Ich will es klar sagen: Wir halten die Förderung von unabhängiger Forschung für dringend notwendig. Das LOEWE-Programm aber ist ein weiterer Beitrag zur Verdrittmittelung der Hochschulen. Meine Damen und Herren, das lehnen wir ab.

(Beifall bei der LINKEN)

Diese Verdrittmittelung führt zu negativen Folgen – beispielsweise dazu, dass Forschung und Lehre immer weiter auseinanderdriften und nicht mehr als Einheit begriffen werden. Sie führt dazu, dass es eine wachsende Abhängigkeit der Hochschulen von externen Geldgebern gibt.

Ich möchte Herrn Müller nochmals ansprechen, angesichts der „guten Arbeitsbedingungen“, die Sie an den Hochschulen sehen, der „guten Arbeitsplätze“: Ja, vor allem sind es doch die Arbeitsbedingungen, die Arbeitsplätze, die qualitativ immer schlechter werden, gerade durch die Drittmittelprojekte. Ich will Ihnen nur zwei Zahlen nennen. Mittlerweile sind an den Hochschulen im Mittelbau nur 10 % der Stellen unbefristet. Bei den Drittmittelprojekten sind es sogar nur 3 %.

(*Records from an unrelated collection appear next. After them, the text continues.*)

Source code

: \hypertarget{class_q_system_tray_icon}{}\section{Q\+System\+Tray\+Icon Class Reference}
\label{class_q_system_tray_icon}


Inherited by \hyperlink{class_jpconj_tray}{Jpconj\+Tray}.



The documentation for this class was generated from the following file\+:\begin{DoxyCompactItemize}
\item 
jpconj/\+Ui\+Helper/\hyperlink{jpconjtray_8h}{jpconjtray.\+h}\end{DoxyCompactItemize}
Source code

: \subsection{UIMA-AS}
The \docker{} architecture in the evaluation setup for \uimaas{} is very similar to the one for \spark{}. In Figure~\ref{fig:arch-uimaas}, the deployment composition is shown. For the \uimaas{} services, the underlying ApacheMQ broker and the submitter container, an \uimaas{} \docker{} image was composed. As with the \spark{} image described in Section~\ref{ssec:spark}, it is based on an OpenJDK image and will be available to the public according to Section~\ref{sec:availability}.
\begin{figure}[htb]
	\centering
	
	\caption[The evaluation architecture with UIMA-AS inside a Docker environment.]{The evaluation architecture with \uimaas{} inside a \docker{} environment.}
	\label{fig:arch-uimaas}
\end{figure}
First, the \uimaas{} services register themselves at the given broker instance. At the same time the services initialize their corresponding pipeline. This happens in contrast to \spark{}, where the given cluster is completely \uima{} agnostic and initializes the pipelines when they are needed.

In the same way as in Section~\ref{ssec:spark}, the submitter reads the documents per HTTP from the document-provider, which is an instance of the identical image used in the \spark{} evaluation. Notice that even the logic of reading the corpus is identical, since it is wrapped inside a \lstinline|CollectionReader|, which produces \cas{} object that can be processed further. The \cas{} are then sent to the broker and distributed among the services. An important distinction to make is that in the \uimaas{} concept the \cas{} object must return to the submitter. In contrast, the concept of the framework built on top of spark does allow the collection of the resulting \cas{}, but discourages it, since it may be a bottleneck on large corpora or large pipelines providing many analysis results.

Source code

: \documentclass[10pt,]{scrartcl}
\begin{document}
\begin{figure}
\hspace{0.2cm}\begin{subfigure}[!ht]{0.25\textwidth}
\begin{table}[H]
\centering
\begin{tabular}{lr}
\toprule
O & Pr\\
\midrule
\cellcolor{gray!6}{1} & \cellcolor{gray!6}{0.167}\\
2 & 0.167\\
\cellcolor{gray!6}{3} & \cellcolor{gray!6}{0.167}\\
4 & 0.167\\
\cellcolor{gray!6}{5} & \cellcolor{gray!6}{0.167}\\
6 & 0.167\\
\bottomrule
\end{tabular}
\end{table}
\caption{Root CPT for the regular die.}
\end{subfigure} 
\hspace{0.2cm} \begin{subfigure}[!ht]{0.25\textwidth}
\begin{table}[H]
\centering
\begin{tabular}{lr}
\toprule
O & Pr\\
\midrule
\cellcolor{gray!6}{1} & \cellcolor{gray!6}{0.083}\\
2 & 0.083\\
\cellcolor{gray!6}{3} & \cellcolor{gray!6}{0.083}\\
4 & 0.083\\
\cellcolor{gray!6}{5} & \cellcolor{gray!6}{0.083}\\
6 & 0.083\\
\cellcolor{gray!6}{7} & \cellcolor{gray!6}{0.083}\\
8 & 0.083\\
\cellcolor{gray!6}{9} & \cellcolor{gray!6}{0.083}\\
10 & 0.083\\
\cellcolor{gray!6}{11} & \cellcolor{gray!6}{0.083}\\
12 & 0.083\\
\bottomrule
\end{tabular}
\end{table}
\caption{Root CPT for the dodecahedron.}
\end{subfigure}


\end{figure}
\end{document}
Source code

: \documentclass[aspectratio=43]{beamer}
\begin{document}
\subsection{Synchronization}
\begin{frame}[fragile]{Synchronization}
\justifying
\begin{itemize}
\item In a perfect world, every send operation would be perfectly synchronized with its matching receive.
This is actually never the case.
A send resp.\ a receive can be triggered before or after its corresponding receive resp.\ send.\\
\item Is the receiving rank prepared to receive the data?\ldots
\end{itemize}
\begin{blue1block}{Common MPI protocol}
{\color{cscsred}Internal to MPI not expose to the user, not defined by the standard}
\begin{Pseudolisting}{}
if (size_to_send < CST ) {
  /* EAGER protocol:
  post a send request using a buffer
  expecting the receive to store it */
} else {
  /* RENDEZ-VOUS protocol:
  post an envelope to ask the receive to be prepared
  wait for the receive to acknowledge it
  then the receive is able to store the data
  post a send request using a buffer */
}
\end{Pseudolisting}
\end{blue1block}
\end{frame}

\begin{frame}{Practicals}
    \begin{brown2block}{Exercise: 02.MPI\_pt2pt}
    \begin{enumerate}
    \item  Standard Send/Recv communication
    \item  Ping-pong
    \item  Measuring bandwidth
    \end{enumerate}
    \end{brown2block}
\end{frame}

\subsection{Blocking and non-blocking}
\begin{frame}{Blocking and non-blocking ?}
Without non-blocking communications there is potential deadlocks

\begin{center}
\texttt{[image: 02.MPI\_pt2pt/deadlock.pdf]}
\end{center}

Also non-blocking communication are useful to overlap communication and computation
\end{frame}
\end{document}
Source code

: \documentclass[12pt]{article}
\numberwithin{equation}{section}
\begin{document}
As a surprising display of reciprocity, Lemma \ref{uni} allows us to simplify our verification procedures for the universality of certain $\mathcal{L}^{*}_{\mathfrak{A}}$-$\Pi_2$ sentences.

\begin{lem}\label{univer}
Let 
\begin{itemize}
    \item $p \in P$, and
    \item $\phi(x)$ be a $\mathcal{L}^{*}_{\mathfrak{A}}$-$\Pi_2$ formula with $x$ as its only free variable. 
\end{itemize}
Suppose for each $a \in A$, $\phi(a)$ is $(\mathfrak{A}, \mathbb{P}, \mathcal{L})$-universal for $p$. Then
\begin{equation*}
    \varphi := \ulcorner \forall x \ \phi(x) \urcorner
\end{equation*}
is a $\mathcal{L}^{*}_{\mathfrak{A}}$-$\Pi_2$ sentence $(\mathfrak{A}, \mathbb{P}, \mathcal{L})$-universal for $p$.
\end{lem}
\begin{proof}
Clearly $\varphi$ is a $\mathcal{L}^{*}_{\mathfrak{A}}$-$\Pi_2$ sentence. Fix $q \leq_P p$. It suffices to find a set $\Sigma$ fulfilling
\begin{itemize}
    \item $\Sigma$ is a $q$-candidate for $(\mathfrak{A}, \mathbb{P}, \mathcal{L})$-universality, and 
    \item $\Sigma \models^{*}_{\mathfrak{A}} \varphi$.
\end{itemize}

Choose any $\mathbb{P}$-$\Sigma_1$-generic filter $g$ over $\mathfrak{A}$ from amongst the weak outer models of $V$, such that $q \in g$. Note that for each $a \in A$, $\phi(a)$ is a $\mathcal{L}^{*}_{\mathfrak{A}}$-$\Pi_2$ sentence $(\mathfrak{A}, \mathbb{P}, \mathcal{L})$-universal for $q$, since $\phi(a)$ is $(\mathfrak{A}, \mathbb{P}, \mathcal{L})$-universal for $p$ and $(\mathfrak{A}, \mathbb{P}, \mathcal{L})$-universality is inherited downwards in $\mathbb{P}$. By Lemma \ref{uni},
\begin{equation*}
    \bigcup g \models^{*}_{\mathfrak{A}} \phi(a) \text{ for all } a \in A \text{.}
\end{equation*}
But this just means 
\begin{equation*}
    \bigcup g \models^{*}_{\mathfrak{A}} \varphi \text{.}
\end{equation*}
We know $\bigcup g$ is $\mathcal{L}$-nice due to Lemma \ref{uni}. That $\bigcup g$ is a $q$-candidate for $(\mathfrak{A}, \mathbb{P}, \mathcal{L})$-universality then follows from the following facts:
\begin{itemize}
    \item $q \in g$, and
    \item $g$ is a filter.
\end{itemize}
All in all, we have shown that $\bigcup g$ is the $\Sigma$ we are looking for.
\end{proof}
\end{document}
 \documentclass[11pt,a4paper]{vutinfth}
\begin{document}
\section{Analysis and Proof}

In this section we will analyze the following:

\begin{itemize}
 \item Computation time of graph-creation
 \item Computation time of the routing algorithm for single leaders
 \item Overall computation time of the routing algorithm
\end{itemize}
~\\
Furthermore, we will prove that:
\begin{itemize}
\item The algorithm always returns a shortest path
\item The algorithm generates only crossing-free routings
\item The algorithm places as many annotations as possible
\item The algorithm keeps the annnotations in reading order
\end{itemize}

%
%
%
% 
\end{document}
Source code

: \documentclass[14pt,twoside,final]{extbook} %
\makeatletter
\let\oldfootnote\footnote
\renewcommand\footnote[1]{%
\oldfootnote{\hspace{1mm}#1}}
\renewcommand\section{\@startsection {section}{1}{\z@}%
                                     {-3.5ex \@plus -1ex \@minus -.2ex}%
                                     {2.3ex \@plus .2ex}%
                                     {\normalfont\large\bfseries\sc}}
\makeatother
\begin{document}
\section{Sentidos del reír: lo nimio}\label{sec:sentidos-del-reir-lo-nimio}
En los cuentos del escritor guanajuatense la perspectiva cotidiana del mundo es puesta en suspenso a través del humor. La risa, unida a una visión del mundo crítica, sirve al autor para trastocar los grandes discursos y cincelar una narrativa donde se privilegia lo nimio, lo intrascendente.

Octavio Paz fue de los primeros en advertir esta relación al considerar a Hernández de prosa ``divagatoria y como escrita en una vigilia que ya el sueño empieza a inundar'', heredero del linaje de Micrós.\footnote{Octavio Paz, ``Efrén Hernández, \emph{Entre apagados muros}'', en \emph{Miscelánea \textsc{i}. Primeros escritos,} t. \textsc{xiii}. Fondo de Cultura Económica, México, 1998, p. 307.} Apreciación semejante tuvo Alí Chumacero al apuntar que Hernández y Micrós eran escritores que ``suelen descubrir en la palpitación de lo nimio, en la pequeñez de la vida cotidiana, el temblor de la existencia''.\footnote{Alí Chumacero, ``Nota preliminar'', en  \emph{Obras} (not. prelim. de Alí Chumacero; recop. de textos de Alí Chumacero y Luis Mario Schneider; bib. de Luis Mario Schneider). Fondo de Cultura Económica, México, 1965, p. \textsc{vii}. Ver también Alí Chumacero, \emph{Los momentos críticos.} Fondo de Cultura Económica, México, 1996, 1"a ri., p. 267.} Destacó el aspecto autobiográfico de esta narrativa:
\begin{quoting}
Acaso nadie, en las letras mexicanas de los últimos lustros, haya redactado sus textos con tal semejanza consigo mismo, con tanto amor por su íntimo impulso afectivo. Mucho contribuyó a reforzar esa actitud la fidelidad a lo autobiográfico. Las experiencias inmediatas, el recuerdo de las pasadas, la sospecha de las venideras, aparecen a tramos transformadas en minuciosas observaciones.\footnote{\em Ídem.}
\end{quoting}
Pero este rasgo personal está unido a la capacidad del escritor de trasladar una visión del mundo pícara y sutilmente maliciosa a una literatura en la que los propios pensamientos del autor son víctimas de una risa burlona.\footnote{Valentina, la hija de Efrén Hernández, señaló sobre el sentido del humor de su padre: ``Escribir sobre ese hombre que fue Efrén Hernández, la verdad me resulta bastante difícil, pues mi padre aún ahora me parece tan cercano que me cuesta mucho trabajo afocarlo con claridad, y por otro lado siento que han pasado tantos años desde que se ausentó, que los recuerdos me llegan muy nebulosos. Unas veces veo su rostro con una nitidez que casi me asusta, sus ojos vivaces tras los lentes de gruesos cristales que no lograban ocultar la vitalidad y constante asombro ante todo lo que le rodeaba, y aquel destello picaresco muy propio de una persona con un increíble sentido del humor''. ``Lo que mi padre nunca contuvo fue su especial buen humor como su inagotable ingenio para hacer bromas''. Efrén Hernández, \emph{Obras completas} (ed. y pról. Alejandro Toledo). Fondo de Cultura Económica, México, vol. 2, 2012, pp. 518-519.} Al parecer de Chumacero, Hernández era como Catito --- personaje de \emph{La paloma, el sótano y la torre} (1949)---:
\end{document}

Das heißt, die ohnehin schon schlechte Situation wird in den Drittmittelprojekten noch schlechter. Herr Büger, warum reden Sie davon, dass es hier „dauerhafte Strukturen“ gebe? Genau das ist doch das Problem: dass das keine dauerhaften Strukturen sind.

(Dr. Matthias Büger (FDP): Doch!)

Es sind immer kurzfristige Projekte.

(Beifall bei der LINKEN und dem BÜNDNIS 90/DIE GRÜNEN)

Das Problem ist doch, dass viele junge Akademiker jetzt in die Situation geraten, dass sie Mitte oder Ende 30 sind, eine lange Ausbildung hinter sich und einen Job im Mittelbau haben.

(Zuruf des Abg. Dr. Rolf Müller (Gelnhausen) (CDU))

Herr Müller, wissen Sie, was das Problem ist? Das Problem ist, dass Sie nicht wissen, wovon Sie reden.

(Beifall bei der LINKEN – Widerspruch bei der CDU)

Es gab eine gute Tagung der GEW, genau zu diesem Thema. Die GEW Hessen hat zu diesem Thema Mittelbau an den Hochschulen/Arbeitsbedingungen eingeladen. Herr Müller, dort waren die hochschulpolitischen Sprecher aller fünf Fraktionen im Hessischen Landtag eingeladen. Es waren auch alle anwesend – bis auf Sie, Herr Müller. Sie sind nicht gekommen und haben auch keine Vertretung geschickt. Das heißt, die CDU Hessen war nicht einmal anwesend, als die Menschen aus dem Mittelbau über ihre Sorgen gesprochen haben.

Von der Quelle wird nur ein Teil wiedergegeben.